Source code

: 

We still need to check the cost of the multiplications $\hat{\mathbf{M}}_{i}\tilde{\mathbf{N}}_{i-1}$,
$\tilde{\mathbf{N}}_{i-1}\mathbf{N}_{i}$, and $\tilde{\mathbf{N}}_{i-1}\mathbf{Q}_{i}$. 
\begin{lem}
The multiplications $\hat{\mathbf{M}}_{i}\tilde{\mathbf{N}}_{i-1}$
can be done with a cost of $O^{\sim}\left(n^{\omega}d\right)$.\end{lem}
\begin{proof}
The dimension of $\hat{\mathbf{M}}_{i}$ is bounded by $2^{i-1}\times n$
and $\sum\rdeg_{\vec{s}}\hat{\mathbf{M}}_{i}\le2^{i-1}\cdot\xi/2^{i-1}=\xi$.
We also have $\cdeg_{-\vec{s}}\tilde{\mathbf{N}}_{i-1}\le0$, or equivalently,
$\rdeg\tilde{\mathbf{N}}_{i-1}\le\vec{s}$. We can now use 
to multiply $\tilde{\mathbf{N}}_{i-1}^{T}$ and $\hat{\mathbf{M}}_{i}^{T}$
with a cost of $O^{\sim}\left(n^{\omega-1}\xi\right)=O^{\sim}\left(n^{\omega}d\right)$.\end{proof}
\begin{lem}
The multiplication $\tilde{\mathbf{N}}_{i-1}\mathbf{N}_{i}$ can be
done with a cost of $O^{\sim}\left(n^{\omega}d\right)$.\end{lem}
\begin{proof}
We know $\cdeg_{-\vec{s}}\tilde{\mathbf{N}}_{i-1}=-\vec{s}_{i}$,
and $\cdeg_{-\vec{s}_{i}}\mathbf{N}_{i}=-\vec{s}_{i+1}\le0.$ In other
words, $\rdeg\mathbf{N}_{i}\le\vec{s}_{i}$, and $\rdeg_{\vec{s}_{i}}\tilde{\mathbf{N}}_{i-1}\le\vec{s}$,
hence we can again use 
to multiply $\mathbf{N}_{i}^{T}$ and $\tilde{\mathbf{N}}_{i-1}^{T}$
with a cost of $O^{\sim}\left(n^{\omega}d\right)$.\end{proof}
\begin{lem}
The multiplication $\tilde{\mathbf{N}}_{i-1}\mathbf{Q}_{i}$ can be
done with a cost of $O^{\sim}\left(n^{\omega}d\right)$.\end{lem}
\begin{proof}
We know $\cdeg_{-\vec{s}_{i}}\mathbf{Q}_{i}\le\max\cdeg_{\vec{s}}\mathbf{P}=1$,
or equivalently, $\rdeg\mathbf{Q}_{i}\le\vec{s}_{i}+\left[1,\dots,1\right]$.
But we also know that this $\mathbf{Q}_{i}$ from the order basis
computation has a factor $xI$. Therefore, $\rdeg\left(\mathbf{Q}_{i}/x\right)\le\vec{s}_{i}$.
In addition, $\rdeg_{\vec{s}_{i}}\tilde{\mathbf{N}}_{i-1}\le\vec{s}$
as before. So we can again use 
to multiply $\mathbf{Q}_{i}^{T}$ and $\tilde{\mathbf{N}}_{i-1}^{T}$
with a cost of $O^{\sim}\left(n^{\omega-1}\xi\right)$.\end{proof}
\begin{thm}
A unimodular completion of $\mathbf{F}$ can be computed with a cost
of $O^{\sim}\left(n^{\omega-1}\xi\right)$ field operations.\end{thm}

* * *

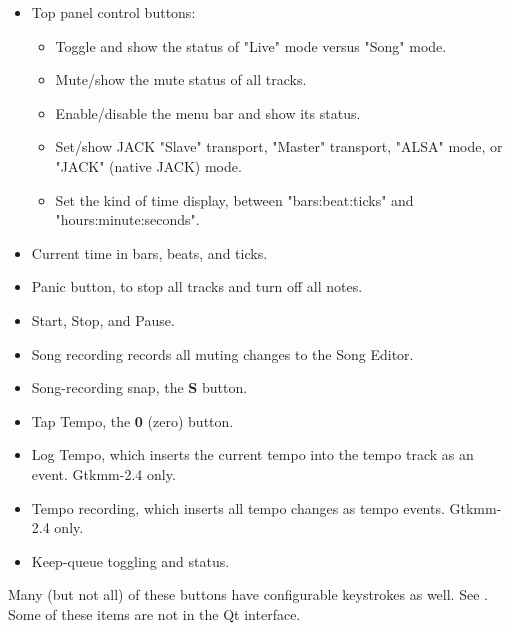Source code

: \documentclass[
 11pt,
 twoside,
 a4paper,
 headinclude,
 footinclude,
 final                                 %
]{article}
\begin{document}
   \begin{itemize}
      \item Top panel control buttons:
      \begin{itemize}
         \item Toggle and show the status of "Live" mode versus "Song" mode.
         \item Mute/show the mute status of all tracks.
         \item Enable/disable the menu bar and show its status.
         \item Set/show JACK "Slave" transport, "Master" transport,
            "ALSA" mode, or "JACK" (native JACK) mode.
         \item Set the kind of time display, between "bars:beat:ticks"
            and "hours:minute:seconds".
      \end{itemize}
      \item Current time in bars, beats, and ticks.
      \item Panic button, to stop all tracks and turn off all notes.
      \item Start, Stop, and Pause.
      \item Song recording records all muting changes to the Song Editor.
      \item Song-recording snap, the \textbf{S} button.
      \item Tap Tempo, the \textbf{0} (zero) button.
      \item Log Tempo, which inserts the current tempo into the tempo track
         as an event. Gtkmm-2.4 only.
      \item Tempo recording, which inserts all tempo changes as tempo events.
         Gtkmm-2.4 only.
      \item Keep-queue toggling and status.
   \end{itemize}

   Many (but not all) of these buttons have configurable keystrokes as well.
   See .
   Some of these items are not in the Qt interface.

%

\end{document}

#### GOAL OF THE EXERCISE:
Look through the records and count each line that holds "show". Write only the total.

#### SOLUTION TO THIS EXERCISE:
4